* [Record set]
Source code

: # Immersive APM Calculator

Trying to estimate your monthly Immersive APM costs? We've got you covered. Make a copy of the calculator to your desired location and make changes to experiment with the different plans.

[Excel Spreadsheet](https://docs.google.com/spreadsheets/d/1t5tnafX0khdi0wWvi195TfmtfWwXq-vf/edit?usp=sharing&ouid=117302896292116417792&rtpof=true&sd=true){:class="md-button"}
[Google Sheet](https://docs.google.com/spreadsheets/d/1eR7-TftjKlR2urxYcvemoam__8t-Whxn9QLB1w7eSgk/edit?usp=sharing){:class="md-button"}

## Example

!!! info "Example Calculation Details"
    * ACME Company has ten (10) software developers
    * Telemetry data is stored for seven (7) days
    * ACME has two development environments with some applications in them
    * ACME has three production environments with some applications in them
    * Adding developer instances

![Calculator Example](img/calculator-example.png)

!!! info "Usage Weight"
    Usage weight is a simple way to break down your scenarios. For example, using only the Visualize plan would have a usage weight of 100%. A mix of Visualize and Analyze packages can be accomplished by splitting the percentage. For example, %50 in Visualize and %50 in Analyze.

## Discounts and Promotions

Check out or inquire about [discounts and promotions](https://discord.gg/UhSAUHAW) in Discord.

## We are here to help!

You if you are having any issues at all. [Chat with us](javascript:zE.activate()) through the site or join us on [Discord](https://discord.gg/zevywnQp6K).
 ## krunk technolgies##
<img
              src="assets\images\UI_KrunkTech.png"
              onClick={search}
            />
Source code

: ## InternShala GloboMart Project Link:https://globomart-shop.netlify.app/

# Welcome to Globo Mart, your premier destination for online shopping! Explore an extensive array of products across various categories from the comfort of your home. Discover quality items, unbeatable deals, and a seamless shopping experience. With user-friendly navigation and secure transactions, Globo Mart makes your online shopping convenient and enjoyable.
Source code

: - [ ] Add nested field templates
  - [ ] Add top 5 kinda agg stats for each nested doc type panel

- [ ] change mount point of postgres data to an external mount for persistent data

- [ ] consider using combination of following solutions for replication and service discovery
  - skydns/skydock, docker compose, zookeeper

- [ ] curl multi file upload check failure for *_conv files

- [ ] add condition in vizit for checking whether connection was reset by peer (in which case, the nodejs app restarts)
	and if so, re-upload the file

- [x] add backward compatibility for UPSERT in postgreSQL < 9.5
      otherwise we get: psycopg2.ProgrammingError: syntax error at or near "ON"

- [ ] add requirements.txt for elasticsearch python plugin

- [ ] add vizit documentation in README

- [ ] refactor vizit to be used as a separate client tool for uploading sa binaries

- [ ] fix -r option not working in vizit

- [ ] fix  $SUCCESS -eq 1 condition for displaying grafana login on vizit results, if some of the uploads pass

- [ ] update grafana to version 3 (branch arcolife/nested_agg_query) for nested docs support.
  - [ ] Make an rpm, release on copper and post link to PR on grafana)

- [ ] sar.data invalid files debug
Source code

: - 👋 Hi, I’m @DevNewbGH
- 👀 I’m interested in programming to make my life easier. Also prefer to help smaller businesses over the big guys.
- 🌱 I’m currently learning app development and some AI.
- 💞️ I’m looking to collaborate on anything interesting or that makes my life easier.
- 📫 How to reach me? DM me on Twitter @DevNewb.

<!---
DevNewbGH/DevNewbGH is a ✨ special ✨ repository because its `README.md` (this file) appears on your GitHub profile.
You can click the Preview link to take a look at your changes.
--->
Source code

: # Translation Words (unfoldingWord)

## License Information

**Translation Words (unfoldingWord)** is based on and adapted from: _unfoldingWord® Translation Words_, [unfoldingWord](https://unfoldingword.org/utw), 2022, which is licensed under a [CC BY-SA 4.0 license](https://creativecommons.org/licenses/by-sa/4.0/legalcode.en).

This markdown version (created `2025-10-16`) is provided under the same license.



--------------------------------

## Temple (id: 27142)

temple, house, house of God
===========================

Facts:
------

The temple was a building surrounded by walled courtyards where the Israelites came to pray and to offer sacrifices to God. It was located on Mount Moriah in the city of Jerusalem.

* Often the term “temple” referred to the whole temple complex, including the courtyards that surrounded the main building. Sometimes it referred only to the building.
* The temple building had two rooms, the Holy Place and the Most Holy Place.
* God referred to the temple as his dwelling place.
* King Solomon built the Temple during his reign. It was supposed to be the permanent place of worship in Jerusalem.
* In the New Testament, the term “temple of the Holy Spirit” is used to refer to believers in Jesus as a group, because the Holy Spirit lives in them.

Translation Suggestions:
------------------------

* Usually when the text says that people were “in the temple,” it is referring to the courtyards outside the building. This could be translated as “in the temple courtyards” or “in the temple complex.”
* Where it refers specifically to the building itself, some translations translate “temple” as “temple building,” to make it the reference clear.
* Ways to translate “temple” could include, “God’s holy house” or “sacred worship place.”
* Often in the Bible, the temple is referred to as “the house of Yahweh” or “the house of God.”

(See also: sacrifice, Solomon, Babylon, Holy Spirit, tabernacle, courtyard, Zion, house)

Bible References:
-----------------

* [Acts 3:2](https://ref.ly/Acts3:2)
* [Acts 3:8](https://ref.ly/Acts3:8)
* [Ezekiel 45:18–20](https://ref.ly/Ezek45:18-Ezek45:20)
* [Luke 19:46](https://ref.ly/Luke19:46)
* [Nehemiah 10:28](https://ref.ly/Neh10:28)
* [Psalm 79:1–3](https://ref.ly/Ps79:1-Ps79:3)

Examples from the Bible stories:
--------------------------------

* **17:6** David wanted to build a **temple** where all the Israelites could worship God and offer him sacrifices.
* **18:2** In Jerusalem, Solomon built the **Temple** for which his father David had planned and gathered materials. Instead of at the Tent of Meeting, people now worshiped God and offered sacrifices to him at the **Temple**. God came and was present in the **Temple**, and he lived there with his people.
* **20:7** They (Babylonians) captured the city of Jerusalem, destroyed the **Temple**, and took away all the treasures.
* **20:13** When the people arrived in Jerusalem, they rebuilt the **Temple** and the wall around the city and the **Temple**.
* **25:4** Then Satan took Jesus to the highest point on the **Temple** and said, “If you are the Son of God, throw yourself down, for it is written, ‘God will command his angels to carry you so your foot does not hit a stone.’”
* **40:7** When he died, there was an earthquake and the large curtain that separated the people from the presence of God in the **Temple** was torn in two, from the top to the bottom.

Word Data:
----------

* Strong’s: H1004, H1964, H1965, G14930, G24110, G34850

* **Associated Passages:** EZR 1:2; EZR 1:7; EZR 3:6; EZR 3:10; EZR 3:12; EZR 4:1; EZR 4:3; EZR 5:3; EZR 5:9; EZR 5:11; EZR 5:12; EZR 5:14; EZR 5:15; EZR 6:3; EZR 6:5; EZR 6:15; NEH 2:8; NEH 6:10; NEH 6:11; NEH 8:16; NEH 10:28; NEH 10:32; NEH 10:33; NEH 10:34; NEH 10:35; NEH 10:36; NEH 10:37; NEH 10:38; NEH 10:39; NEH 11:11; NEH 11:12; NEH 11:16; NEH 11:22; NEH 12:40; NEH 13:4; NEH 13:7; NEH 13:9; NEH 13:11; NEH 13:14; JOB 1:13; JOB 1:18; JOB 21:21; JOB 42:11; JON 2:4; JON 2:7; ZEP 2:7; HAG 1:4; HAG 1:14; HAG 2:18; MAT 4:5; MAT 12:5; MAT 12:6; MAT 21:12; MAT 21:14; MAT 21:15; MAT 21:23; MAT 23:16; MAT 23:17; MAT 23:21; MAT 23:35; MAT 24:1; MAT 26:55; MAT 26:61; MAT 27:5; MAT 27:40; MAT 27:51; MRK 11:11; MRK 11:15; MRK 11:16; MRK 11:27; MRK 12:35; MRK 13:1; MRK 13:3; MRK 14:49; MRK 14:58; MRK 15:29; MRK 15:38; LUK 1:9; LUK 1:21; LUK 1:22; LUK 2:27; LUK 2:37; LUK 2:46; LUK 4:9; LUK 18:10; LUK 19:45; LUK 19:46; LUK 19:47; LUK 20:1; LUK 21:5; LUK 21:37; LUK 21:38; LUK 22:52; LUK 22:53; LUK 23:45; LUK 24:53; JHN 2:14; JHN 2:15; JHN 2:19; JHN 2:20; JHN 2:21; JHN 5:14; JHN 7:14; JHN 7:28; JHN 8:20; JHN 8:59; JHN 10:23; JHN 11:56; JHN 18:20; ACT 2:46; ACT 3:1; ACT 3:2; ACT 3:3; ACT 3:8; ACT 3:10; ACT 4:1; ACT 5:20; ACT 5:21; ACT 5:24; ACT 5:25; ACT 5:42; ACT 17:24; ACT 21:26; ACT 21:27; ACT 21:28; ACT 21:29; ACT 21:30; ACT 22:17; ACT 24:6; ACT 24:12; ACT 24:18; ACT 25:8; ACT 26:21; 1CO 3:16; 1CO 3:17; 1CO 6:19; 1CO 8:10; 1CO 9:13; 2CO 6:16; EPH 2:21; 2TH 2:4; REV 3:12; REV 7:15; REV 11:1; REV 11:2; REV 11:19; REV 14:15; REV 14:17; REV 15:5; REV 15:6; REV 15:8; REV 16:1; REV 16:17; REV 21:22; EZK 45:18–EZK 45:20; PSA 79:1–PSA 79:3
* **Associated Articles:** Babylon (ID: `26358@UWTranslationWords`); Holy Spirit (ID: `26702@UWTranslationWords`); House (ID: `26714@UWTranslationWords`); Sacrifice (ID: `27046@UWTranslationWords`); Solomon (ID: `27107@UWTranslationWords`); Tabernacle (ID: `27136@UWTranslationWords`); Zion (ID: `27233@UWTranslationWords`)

* [What you should do] Given the records above, restate word for word only the lines starting at the one with "- 🌱 I’m currently" and ending at the one with "## License Information".

* [Answer box]
- 🌱 I’m currently learning app development and some AI.
- 💞️ I’m looking to collaborate on anything interesting or that makes my life easier.
- 📫 How to reach me? DM me on Twitter @DevNewb.

<!---
DevNewbGH/DevNewbGH is a ✨ special ✨ repository because its `README.md` (this file) appears on your GitHub profile.
You can click the Preview link to take a look at your changes.
--->
Source code

: # Translation Words (unfoldingWord)

## License Information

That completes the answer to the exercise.